Les hôpitaux et les collectivités locales optent pour un remboursement in fine, sans amortissement au fil de l’eau, et ce choix atypique nécessite une situation solide des établissements, a-t-il remarqué.
Le jour où ils devront rembourser les obligations, ils devront avoir des crédits bancaires qui prennent le relais ou faire une émission obligataire, a-t-il souligné. « Ca peut créer des incidents, donc il faut savoir planifier sa trésorerie à suffisamment long terme », a-t-il ajouté en appelant à réserver ce financement aux établissements qui ont une « surface financière » suffisante.
S’agissant de l’émission de billets de trésorerie, la loi n°2013-672 du 26 juillet 2013 de séparation et de régulation des activités bancaires, ouvre la possibilité pour certains CHU de se financer par ce dispositif.
Les textes d’application ne sont pas encore parus, note-t-on. Dans son rapport sur la dette des hôpitaux, rendu public en avril, la Cour des comptes a préconisé que les trois premiers CHU de France (Paris, Lyon et Marseille) puissent expérimenter l’émission de billets de trésorerie.
Pour Corso Bavagnoli, il s’agira aussi d’un marché à maîtriser. « On a un débat en interne [entre ministères] pour savoir à qui il faut le réserver », a-t-il expliqué. « Pour nous, il faut le réserver aux gros hôpitaux qui ont la capacité suffisante » et selon plusieurs critères.
Un des points de vigilance à avoir par rapport à ces nouveaux outils « intéressants », porte sur les frais de gestion, a-t-il souligné. Ils « paraissent attractifs car ils sont moins chers que les crédits bancaires mais en réalité, ils sont très coûteux en frais de gestion ».
« Beaucoup de frais n’apparaissent pas immédiatement mais se déploient dans la durée » car « la réglementation a mis toute une série d’obligations pour protéger l’épargnant », a expliqué le représentant de la direction générale du Trésor. « Ces coûts-là doivent être intégrés ».
Pour lui, ces nouveaux outils doivent être déployés « de manière contrôlée et étape par étape », en élargissant progressivement le périmètre.
Débat sur les lignes de trésorerie
Interrogé sur les lignes de trésorerie à court terme, Corso Bavagnoli a observé qu’un débat existait.
« Il y a aujourd’hui un marché global de ligne de trésorerie pour les hôpitaux mais du côté de la sphère publique, il y a une réflexion sur une interdiction à moyen terme du recours à une ligne de trésorerie », comme le préconisait notamment l’Inspection générale des finances (IGF).
Certains pensent que des efforts de gestion pourraient supprimer la nécessité de crédits à court terme, a-t-il rapporté.

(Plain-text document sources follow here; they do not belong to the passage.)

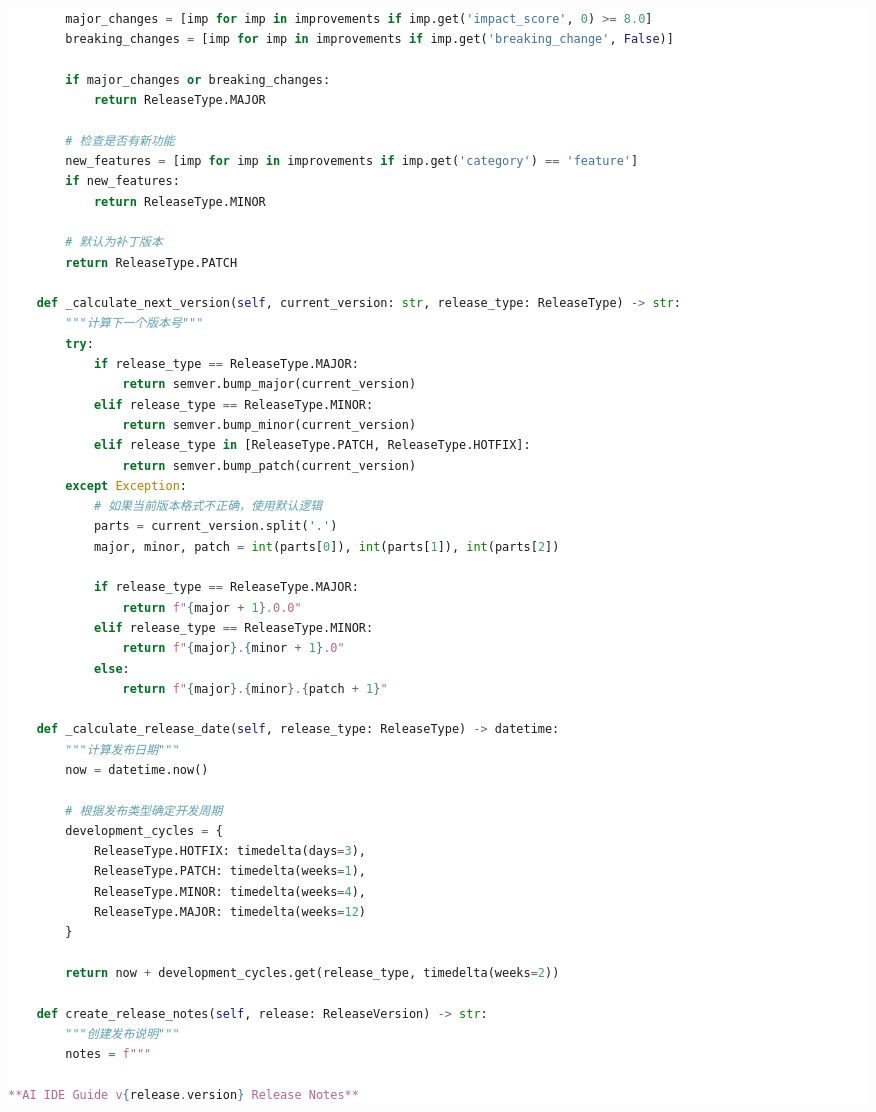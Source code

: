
 ```python
        major_changes = [imp for imp in improvements if imp.get('impact_score', 0) >= 8.0]
        breaking_changes = [imp for imp in improvements if imp.get('breaking_change', False)]
        
        if major_changes or breaking_changes:
            return ReleaseType.MAJOR
        
        # 检查是否有新功能
        new_features = [imp for imp in improvements if imp.get('category') == 'feature']
        if new_features:
            return ReleaseType.MINOR
        
        # 默认为补丁版本
        return ReleaseType.PATCH
    
    def _calculate_next_version(self, current_version: str, release_type: ReleaseType) -> str:
        """计算下一个版本号"""
        try:
            if release_type == ReleaseType.MAJOR:
                return semver.bump_major(current_version)
            elif release_type == ReleaseType.MINOR:
                return semver.bump_minor(current_version)
            elif release_type in [ReleaseType.PATCH, ReleaseType.HOTFIX]:
                return semver.bump_patch(current_version)
        except Exception:
            # 如果当前版本格式不正确，使用默认逻辑
            parts = current_version.split('.')
            major, minor, patch = int(parts[0]), int(parts[1]), int(parts[2])
            
            if release_type == ReleaseType.MAJOR:
                return f"{major + 1}.0.0"
            elif release_type == ReleaseType.MINOR:
                return f"{major}.{minor + 1}.0"
            else:
                return f"{major}.{minor}.{patch + 1}"
    
    def _calculate_release_date(self, release_type: ReleaseType) -> datetime:
        """计算发布日期"""
        now = datetime.now()
        
        # 根据发布类型确定开发周期
        development_cycles = {
            ReleaseType.HOTFIX: timedelta(days=3),
            ReleaseType.PATCH: timedelta(weeks=1),
            ReleaseType.MINOR: timedelta(weeks=4),
            ReleaseType.MAJOR: timedelta(weeks=12)
        }
        
        return now + development_cycles.get(release_type, timedelta(weeks=2))
    
    def create_release_notes(self, release: ReleaseVersion) -> str:
        """创建发布说明"""
        notes = f"""

**AI IDE Guide v{release.version} Release Notes**


```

Pour lui, les établissements de santé doivent de toute façon progresser sur le contrôle de gestion et la robustesse de leurs plans de financement. « Une fois que des bons systèmes de gestion seront déployés, on devrait être capable de réduire très fortement le recours à des lignes de trésorerie à court terme » mais cela dépendra toutefois du type de structure.
Pas de stress sur le financement des hôpitaux
Globalement, Corso Bavagnoli a indiqué qu’aucun indicateur général ne relevait actuellement un « stress du financement » auprès des banques pour les hôpitaux.
La dette des hôpitaux a encore augmenté de 15% entre 2011 et 2013, a-t-il rapporté.
Par ailleurs, le montant de la trésorerie centralisée au compte du Trésor a augmenté de 40% sur la même période, a-t-il ajouté.